## Problem
Whenever a line in the material below includes "under", copy that line.

## Provided material

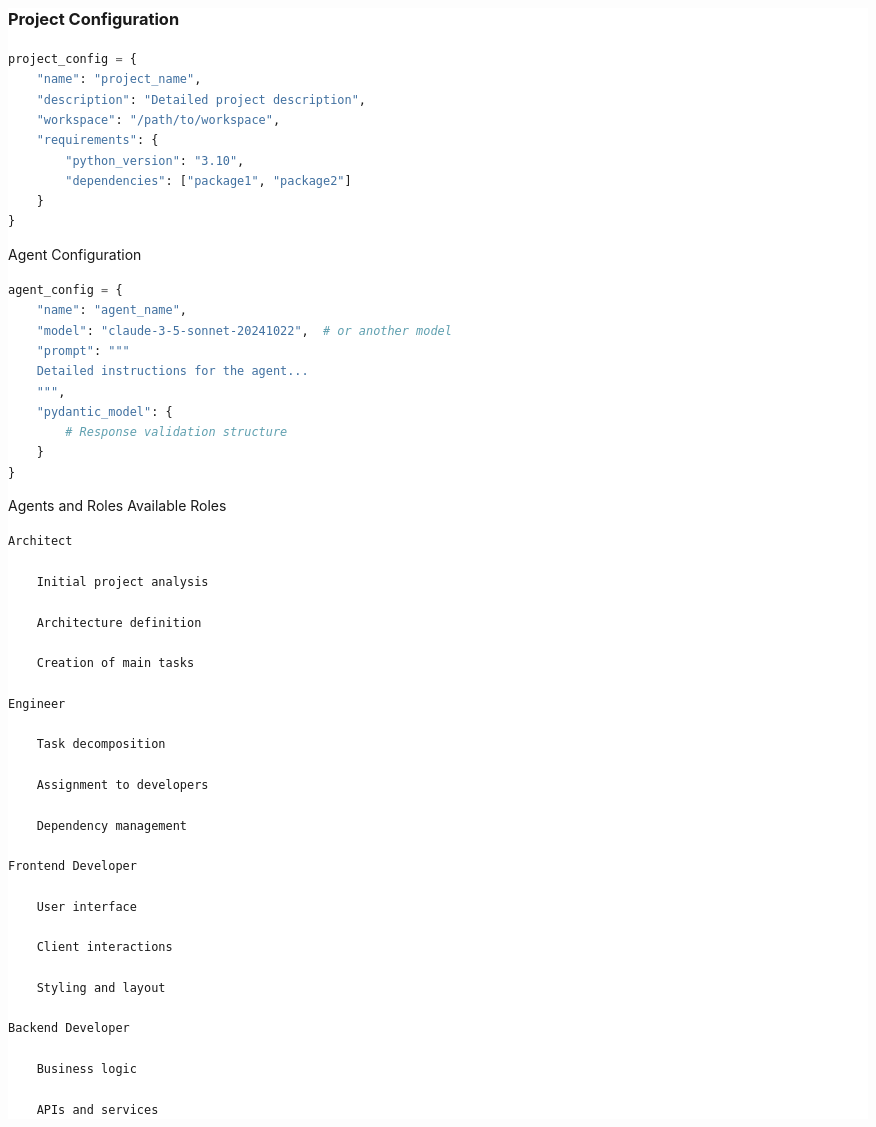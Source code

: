 ### Project Configuration
```python
project_config = {
    "name": "project_name",
    "description": "Detailed project description",
    "workspace": "/path/to/workspace",
    "requirements": {
        "python_version": "3.10",
        "dependencies": ["package1", "package2"]
    }
}
```
Agent Configuration
```python
agent_config = {
    "name": "agent_name",
    "model": "claude-3-5-sonnet-20241022",  # or another model
    "prompt": """
    Detailed instructions for the agent...
    """,
    "pydantic_model": {
        # Response validation structure
    }
}
```
Agents and Roles
Available Roles

    Architect

        Initial project analysis

        Architecture definition

        Creation of main tasks

    Engineer

        Task decomposition

        Assignment to developers

        Dependency management

    Frontend Developer

        User interface

        Client interactions

        Styling and layout

    Backend Developer

        Business logic

        APIs and services
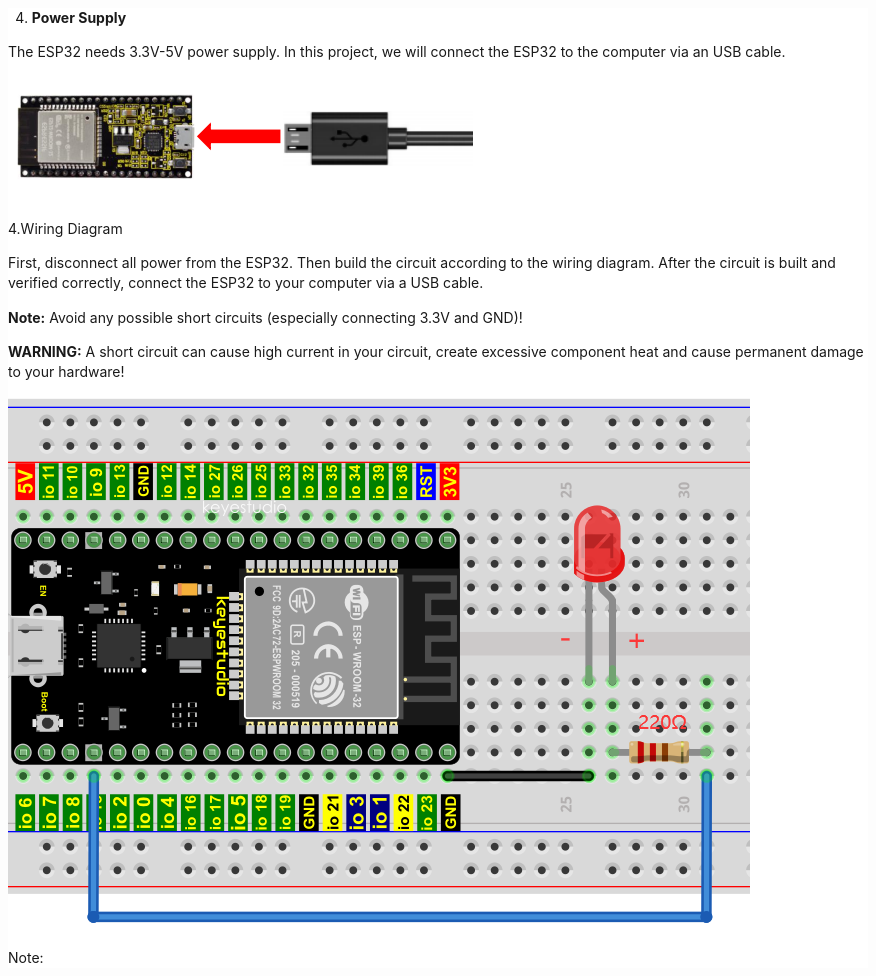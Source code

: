 4)  **Power Supply**

The ESP32 needs 3.3V-5V power supply. In this project, we will connect the ESP32 to the computer via an USB cable.

![image-20231108105443132](./media/image-20231108105443132-1699415928617-593.png)

4.Wiring Diagram

First, disconnect all power from the ESP32. Then build the circuit according to the wiring diagram. After the circuit is built and verified correctly, connect the ESP32 to your computer via a USB cable.

**Note:** Avoid any possible short circuits (especially connecting 3.3V and GND)\!

**WARNING:** A short circuit can cause high current in your circuit, create excessive component heat and cause permanent damage to your hardware\!

![](./media/0735997593c8858ad6441d8e9867206f-1699344906397-15-1699415928617-594.png)

Note:
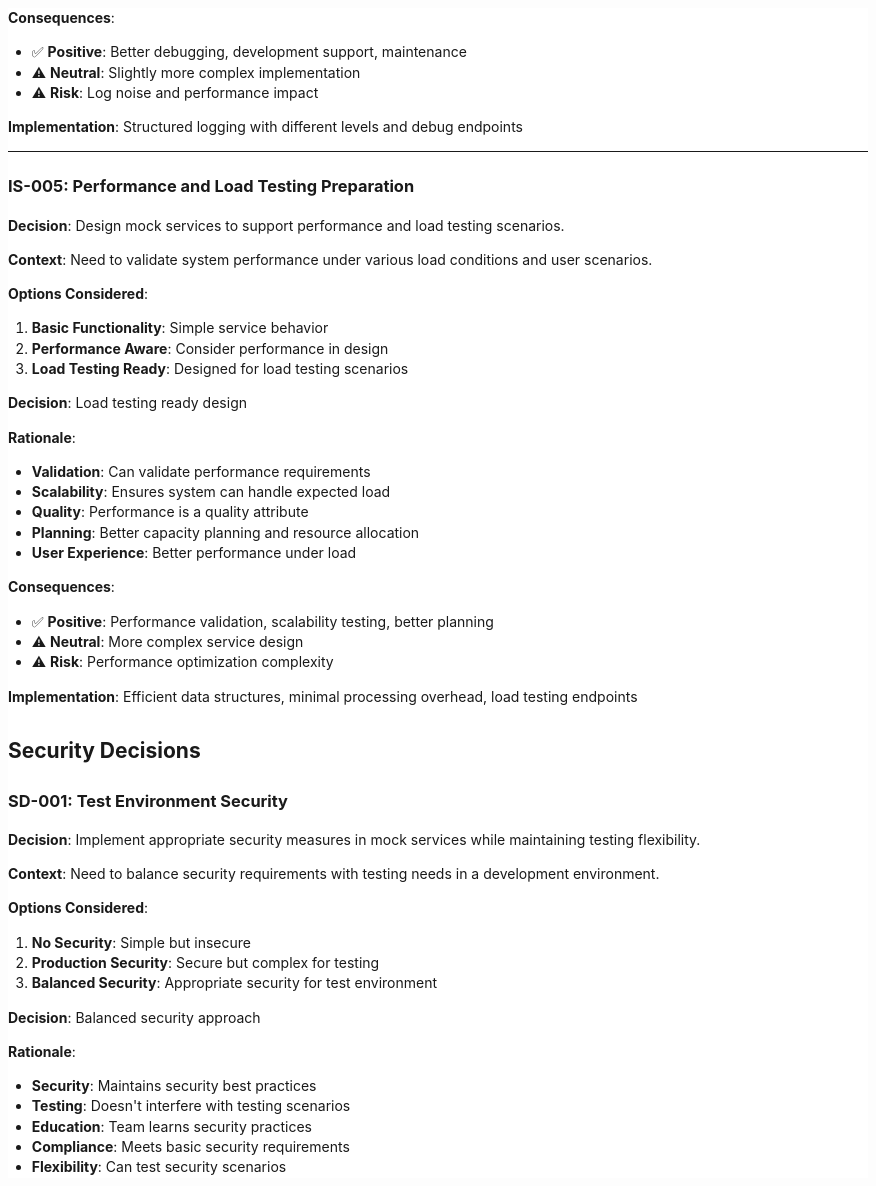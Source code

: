 **Consequences**:
- ✅ **Positive**: Better debugging, development support, maintenance
- ⚠️ **Neutral**: Slightly more complex implementation
- ⚠️ **Risk**: Log noise and performance impact

**Implementation**: Structured logging with different levels and debug endpoints

---

### IS-005: Performance and Load Testing Preparation

**Decision**: Design mock services to support performance and load testing scenarios.

**Context**: Need to validate system performance under various load conditions and user scenarios.

**Options Considered**:
1. **Basic Functionality**: Simple service behavior
2. **Performance Aware**: Consider performance in design
3. **Load Testing Ready**: Designed for load testing scenarios

**Decision**: Load testing ready design

**Rationale**:
- **Validation**: Can validate performance requirements
- **Scalability**: Ensures system can handle expected load
- **Quality**: Performance is a quality attribute
- **Planning**: Better capacity planning and resource allocation
- **User Experience**: Better performance under load

**Consequences**:
- ✅ **Positive**: Performance validation, scalability testing, better planning
- ⚠️ **Neutral**: More complex service design
- ⚠️ **Risk**: Performance optimization complexity

**Implementation**: Efficient data structures, minimal processing overhead, load testing endpoints

## Security Decisions

### SD-001: Test Environment Security

**Decision**: Implement appropriate security measures in mock services while maintaining testing flexibility.

**Context**: Need to balance security requirements with testing needs in a development environment.

**Options Considered**:
1. **No Security**: Simple but insecure
2. **Production Security**: Secure but complex for testing
3. **Balanced Security**: Appropriate security for test environment

**Decision**: Balanced security approach

**Rationale**:
- **Security**: Maintains security best practices
- **Testing**: Doesn't interfere with testing scenarios
- **Education**: Team learns security practices
- **Compliance**: Meets basic security requirements
- **Flexibility**: Can test security scenarios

## Answer for this exercise
**Context**: Need to validate system performance under various load conditions and user scenarios.
- **User Experience**: Better performance under load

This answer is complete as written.